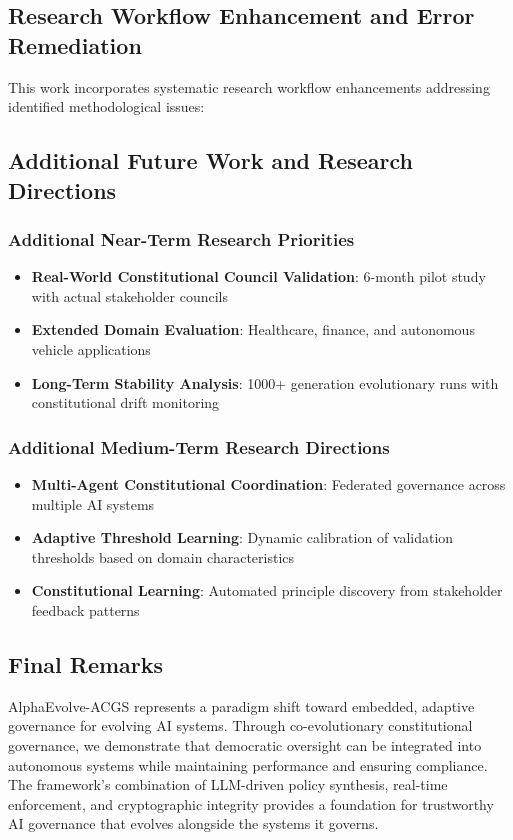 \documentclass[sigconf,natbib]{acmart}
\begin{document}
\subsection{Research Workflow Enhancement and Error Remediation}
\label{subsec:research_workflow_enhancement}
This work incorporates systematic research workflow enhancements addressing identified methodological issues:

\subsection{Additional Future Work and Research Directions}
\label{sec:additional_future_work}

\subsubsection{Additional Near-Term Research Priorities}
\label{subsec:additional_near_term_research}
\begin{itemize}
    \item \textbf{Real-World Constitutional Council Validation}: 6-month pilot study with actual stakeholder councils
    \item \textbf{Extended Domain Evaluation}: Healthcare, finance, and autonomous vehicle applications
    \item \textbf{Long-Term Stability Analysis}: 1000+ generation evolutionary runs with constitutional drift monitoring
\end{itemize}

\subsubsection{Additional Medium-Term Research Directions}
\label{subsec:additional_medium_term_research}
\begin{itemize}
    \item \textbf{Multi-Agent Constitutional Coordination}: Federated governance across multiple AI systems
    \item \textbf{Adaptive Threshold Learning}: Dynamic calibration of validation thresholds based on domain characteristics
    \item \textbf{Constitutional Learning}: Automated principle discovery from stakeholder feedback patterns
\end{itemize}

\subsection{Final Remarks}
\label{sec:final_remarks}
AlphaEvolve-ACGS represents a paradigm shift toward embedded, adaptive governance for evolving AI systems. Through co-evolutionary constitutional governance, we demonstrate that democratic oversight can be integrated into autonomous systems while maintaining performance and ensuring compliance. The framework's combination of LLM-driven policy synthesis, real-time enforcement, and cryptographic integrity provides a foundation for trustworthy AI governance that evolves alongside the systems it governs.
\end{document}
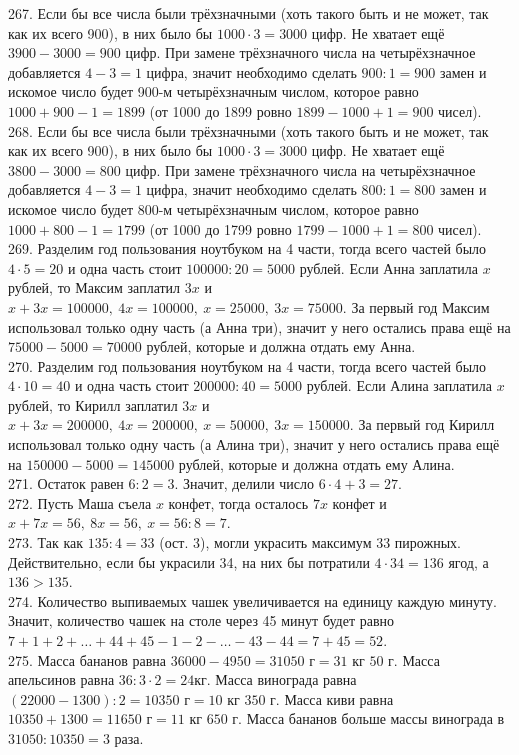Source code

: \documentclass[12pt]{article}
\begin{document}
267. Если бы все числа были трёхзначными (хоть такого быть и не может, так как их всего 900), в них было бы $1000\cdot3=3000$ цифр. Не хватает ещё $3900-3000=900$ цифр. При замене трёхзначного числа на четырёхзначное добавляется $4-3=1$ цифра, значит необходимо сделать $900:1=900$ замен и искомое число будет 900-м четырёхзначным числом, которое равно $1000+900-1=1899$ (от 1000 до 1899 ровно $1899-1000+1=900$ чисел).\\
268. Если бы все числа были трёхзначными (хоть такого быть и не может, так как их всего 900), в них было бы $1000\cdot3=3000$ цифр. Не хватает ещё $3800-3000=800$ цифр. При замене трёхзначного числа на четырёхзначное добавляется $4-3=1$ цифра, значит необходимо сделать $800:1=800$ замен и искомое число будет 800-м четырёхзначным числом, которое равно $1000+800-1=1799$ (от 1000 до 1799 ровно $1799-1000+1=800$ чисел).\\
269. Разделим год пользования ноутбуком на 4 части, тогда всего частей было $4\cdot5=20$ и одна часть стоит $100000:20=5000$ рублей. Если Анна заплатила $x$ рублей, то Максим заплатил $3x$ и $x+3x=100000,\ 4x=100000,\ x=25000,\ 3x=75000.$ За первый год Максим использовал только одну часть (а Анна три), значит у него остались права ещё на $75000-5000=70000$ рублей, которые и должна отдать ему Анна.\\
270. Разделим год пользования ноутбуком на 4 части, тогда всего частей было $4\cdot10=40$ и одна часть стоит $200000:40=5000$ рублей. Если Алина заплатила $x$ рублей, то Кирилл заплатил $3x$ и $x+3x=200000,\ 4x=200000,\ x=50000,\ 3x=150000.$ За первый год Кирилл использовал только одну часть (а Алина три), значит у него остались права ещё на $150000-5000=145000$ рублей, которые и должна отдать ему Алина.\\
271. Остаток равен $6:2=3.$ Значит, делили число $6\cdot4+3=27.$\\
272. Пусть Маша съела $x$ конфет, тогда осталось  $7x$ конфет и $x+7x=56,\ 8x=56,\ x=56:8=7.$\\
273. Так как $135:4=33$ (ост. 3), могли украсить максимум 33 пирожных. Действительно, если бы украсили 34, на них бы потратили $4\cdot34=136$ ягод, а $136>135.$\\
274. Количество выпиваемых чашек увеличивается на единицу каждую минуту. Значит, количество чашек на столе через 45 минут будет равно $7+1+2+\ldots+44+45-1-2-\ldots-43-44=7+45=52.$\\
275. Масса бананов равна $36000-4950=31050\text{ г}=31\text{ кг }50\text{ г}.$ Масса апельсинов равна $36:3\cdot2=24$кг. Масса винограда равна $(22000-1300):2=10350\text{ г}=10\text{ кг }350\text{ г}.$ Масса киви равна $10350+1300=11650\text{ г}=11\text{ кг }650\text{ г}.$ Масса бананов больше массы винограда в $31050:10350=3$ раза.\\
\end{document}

--------------------------------------------------

• Your task:
After locating the line with "constitutional drift monitoring" in the material above, return it and each line after it exactly, ending at the line with "on domain characteristics".

• Answer space:
    \item \textbf{Long-Term Stability Analysis}: 1000+ generation evolutionary runs with constitutional drift monitoring
\end{itemize}

\subsubsection{Additional Medium-Term Research Directions}
\label{subsec:additional_medium_term_research}
\begin{itemize}
    \item \textbf{Multi-Agent Constitutional Coordination}: Federated governance across multiple AI systems
    \item \textbf{Adaptive Threshold Learning}: Dynamic calibration of validation thresholds based on domain characteristics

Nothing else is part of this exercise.